Ma dietro questa proposta normativa, potrebbe anche celarsi una questione di tipo economico e laburistico. In alcune classi dove la presenza di discenti stranieri è molto elevata, specie nelle scuole primarie, si manifesta la necessità di metodi di apprendimento specifici della lingua italiana, prima ancora di pensare allo svolgimento dei programmi ministeriali.
A tal fine, esiste la classe di insegnamento A023, cioè il titolo abilitante all’insegnamento dell’italiano agli stranieri. Finora, spiega il presidente provinciale di Anief: “Questa categoria era già stata prevista nel 2015-2016 e poi non è mai stata attivata, a parte che per i centri d’istruzione per adulti (Cpia). Tutti questi insegnanti dovrebbero essere inseriti nelle scuole attraverso supplenze e, a posteriori, immissioni in ruolo”.
È chiaro, tuttavia, che a livello economico l’assunzione di nuovo personale scolastico implica degli ingenti stanziamenti a favore del comparto scuola. Al contrario, l’imposizione di una soglia limite non è “costosa” dal punto di vista economico, ma può provocare alcuni risvolti negativi tra cui “una migrazione interna in altre scuole lontane dai luoghi di abitazione e, rischio ancora più grande, quello di un incremento dell’abbandono scolastico”, conclude Emanuele Panebianco.

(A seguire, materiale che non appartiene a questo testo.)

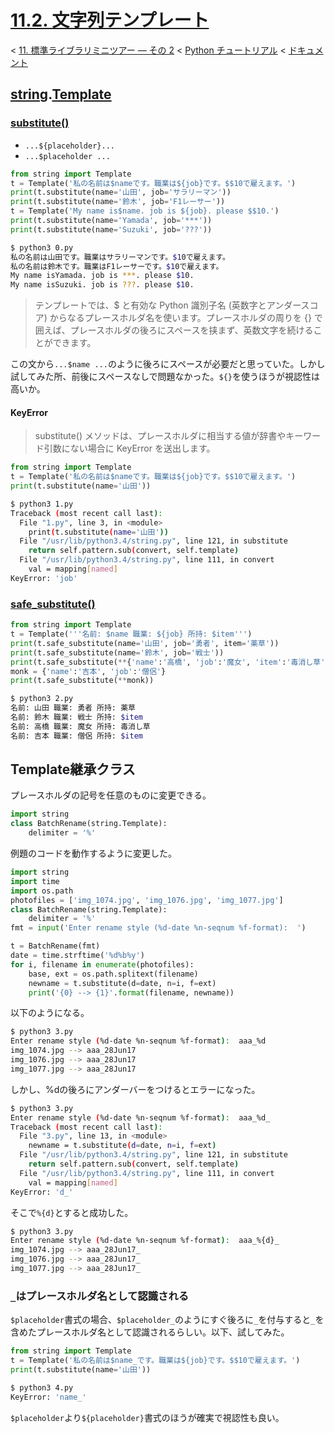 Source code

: # [11.2. 文字列テンプレート](https://docs.python.jp/3/tutorial/stdlib2.html#templating)

< [11. 標準ライブラリミニツアー — その 2](https://docs.python.jp/3/tutorial/stdlib2.html#brief-tour-of-the-standard-library-part-ii) < [Python チュートリアル](https://docs.python.jp/3/tutorial/index.html) < [ドキュメント](https://docs.python.jp/3/index.html)

## [string](https://docs.python.jp/3/library/string.html#module-string).[Template](https://docs.python.jp/3/library/string.html#string.Template)

### [substitute()](https://docs.python.jp/3/library/string.html#string.Template.substitute)

* `...${placeholder}...`
* `...$placeholder ...`

```python
from string import Template
t = Template('私の名前は$nameです。職業は${job}です。$$10で雇えます。')
print(t.substitute(name='山田', job='サラリーマン'))
print(t.substitute(name='鈴木', job='F1レーサー'))
t = Template('My name is$name. job is ${job}. please $$10.')
print(t.substitute(name='Yamada', job='***'))
print(t.substitute(name='Suzuki', job='???'))
```
```sh
$ python3 0.py 
私の名前は山田です。職業はサラリーマンです。$10で雇えます。
私の名前は鈴木です。職業はF1レーサーです。$10で雇えます。
My name isYamada. job is ***. please $10.
My name isSuzuki. job is ???. please $10.
```

> テンプレートでは、$ と有効な Python 識別子名 (英数字とアンダースコア) からなるプレースホルダ名を使います。プレースホルダの周りを {} で囲えば、プレースホルダの後ろにスペースを挟まず、英数文字を続けることができます。

この文から`...$name ...`のように後ろにスペースが必要だと思っていた。しかし試してみた所、前後にスペースなしで問題なかった。`${}`を使うほうが視認性は高いか。

#### KeyError

> substitute() メソッドは、プレースホルダに相当する値が辞書やキーワード引数にない場合に KeyError を送出します。

```python
from string import Template
t = Template('私の名前は$nameです。職業は${job}です。$$10で雇えます。')
print(t.substitute(name='山田'))
```
```sh
$ python3 1.py 
Traceback (most recent call last):
  File "1.py", line 3, in <module>
    print(t.substitute(name='山田'))
  File "/usr/lib/python3.4/string.py", line 121, in substitute
    return self.pattern.sub(convert, self.template)
  File "/usr/lib/python3.4/string.py", line 111, in convert
    val = mapping[named]
KeyError: 'job'
```

### [safe_substitute()](https://docs.python.jp/3/library/string.html#string.Template.safe_substitute)

```python
from string import Template
t = Template('''名前: $name 職業: ${job} 所持: $item''')
print(t.safe_substitute(name='山田', job='勇者', item='薬草'))
print(t.safe_substitute(name='鈴木', job='戦士'))
print(t.safe_substitute(**{'name':'高橋', 'job':'魔女', 'item':'毒消し草'}))
monk = {'name':'吉本', 'job':'僧侶'}
print(t.safe_substitute(**monk))
```
```sh
$ python3 2.py 
名前: 山田 職業: 勇者 所持: 薬草
名前: 鈴木 職業: 戦士 所持: $item
名前: 高橋 職業: 魔女 所持: 毒消し草
名前: 吉本 職業: 僧侶 所持: $item
```

## Template継承クラス

プレースホルダの記号を任意のものに変更できる。

```python
import string
class BatchRename(string.Template):
    delimiter = '%'
```

例題のコードを動作するように変更した。
```python
import string
import time
import os.path
photofiles = ['img_1074.jpg', 'img_1076.jpg', 'img_1077.jpg']
class BatchRename(string.Template):
    delimiter = '%'
fmt = input('Enter rename style (%d-date %n-seqnum %f-format):  ')

t = BatchRename(fmt)
date = time.strftime('%d%b%y')
for i, filename in enumerate(photofiles):
    base, ext = os.path.splitext(filename)
    newname = t.substitute(d=date, n=i, f=ext)
    print('{0} --> {1}'.format(filename, newname))
```

以下のようになる。

```sh
$ python3 3.py 
Enter rename style (%d-date %n-seqnum %f-format):  aaa_%d
img_1074.jpg --> aaa_28Jun17
img_1076.jpg --> aaa_28Jun17
img_1077.jpg --> aaa_28Jun17
```

しかし、%dの後ろにアンダーバーをつけるとエラーになった。

```sh
$ python3 3.py 
Enter rename style (%d-date %n-seqnum %f-format):  aaa_%d_
Traceback (most recent call last):
  File "3.py", line 13, in <module>
    newname = t.substitute(d=date, n=i, f=ext)
  File "/usr/lib/python3.4/string.py", line 121, in substitute
    return self.pattern.sub(convert, self.template)
  File "/usr/lib/python3.4/string.py", line 111, in convert
    val = mapping[named]
KeyError: 'd_'
```

そこで`%{d}`とすると成功した。
```sh
$ python3 3.py 
Enter rename style (%d-date %n-seqnum %f-format):  aaa_%{d}_
img_1074.jpg --> aaa_28Jun17_
img_1076.jpg --> aaa_28Jun17_
img_1077.jpg --> aaa_28Jun17_
```

### `_`はプレースホルダ名として認識される

`$placeholder`書式の場合、`$placeholder_`のようにすぐ後ろに`_`を付与すると`_`を含めたプレースホルダ名として認識されるらしい。以下、試してみた。

```python
from string import Template
t = Template('私の名前は$name_です。職業は${job}です。$$10で雇えます。')
print(t.substitute(name='山田'))
```
```sh
$ python3 4.py
KeyError: 'name_'
```

`$placeholder`より`${placeholder}`書式のほうが確実で視認性も良い。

L’indice di dispersione degli studenti stranieri, a Palermo e provincia è infatti già pari al 10,31% secondo gli ultimi dati diffusi dall’Usr. Punte del 20,18% vengono raggiunte per gli studenti delle scuole superiori di secondo grado. Dato preoccupante, che anziché correre il rischio di subire un incremento andrebbe certamente contrastato al fine di un suo sostanzioso abbattimento.